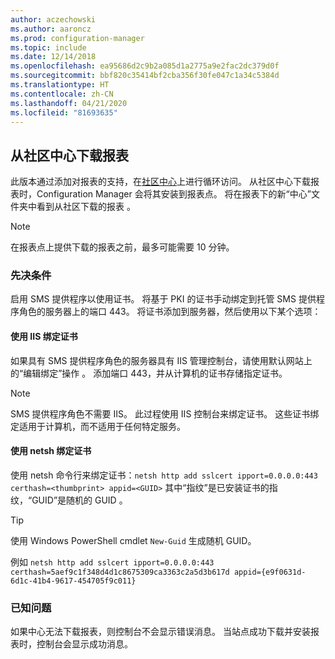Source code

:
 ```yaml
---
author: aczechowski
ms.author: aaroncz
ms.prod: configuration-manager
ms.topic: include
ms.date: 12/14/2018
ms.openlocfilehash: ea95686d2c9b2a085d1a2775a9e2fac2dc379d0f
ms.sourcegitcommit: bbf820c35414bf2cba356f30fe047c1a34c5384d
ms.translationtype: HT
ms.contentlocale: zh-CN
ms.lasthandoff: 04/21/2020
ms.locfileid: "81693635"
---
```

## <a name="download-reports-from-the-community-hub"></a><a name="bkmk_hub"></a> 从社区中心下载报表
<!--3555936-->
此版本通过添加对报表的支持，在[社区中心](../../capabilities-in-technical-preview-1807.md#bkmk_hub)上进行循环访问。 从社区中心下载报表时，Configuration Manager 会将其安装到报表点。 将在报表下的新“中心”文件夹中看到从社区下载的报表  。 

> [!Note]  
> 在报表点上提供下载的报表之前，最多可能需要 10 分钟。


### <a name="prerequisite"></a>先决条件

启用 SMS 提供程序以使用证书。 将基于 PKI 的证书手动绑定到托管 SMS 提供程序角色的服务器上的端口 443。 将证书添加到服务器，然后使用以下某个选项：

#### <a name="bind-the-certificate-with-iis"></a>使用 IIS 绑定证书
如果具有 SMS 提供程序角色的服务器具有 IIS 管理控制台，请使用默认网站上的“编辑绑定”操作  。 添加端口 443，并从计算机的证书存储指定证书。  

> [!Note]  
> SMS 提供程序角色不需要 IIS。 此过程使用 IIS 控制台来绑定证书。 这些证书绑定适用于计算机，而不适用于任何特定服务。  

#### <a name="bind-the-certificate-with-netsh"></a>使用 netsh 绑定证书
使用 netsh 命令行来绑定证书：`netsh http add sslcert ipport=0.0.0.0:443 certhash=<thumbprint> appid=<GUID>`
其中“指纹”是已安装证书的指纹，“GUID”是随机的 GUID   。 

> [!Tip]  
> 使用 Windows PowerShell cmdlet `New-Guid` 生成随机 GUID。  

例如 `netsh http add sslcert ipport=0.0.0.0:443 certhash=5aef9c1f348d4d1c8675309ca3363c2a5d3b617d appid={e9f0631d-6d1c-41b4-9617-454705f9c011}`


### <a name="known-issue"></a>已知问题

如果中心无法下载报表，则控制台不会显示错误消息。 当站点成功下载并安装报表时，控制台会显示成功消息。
● ● ●
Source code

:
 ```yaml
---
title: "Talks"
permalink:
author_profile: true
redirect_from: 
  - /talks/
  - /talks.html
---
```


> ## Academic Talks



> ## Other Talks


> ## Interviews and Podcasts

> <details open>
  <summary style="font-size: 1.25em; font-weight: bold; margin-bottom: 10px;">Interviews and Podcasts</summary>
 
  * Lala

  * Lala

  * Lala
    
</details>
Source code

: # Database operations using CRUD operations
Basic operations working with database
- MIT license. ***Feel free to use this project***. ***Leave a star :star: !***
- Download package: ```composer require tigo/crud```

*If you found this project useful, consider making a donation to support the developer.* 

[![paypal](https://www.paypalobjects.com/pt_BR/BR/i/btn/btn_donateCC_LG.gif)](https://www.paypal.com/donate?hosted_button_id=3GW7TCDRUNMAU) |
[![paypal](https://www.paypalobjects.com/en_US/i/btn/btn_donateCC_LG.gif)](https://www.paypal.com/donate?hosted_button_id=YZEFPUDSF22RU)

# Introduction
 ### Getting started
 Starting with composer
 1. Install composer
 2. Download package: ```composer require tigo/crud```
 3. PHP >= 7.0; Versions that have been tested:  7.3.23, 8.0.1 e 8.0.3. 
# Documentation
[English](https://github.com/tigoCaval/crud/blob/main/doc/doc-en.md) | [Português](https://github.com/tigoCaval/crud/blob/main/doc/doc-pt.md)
● ● ●
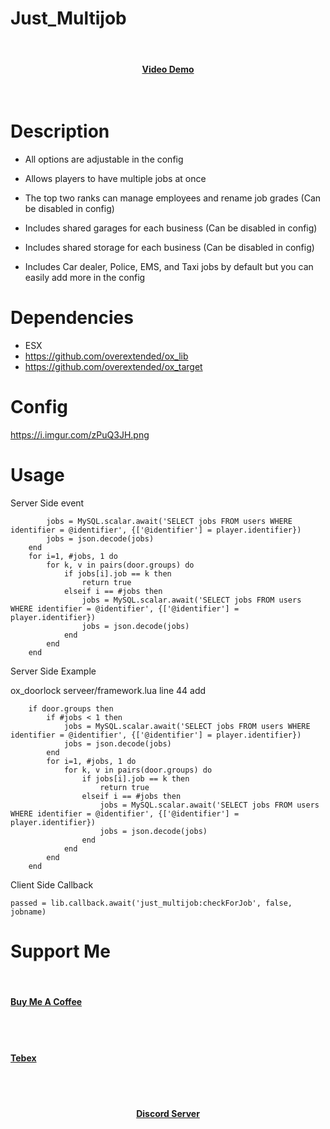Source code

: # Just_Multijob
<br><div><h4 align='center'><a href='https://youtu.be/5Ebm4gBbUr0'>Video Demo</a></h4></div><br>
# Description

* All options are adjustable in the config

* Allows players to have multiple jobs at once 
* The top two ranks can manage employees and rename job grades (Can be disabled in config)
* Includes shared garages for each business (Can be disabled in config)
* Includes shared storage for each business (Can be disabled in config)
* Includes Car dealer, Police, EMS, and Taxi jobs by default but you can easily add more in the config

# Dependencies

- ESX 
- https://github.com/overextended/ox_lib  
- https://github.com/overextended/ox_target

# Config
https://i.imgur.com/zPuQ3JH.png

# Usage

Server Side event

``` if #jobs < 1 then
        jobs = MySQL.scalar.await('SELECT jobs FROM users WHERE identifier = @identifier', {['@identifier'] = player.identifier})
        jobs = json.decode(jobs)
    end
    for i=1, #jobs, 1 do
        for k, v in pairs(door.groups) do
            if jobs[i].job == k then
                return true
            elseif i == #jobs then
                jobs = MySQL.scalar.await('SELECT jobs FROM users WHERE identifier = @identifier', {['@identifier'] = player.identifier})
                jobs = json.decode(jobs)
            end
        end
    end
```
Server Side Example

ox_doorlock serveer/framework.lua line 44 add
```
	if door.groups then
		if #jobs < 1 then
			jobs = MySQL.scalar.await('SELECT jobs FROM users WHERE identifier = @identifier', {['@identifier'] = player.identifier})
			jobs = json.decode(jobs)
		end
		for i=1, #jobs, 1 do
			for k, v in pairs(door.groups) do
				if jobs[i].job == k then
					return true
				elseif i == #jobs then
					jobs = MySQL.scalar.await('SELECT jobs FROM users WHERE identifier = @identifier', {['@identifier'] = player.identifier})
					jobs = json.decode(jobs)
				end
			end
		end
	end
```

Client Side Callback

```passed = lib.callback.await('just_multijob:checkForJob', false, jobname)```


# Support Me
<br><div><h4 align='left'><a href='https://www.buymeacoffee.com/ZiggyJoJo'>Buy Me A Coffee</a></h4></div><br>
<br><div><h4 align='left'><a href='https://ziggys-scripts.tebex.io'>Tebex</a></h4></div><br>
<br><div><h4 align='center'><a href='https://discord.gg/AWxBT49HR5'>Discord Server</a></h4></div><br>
● ● ●
## EXERCISE DIRECTIONS
Beginning with the line holding "1.25em; font-weight: bold;" and ending with the line holding "Basic operations working with database", write out the stretch of material above exactly; add no further lines.

## ANSWER TO THE EXERCISE
  <summary style="font-size: 1.25em; font-weight: bold; margin-bottom: 10px;">Interviews and Podcasts</summary>
 
  * Lala

  * Lala

  * Lala
    
</details>
Source code

: # Database operations using CRUD operations
Basic operations working with database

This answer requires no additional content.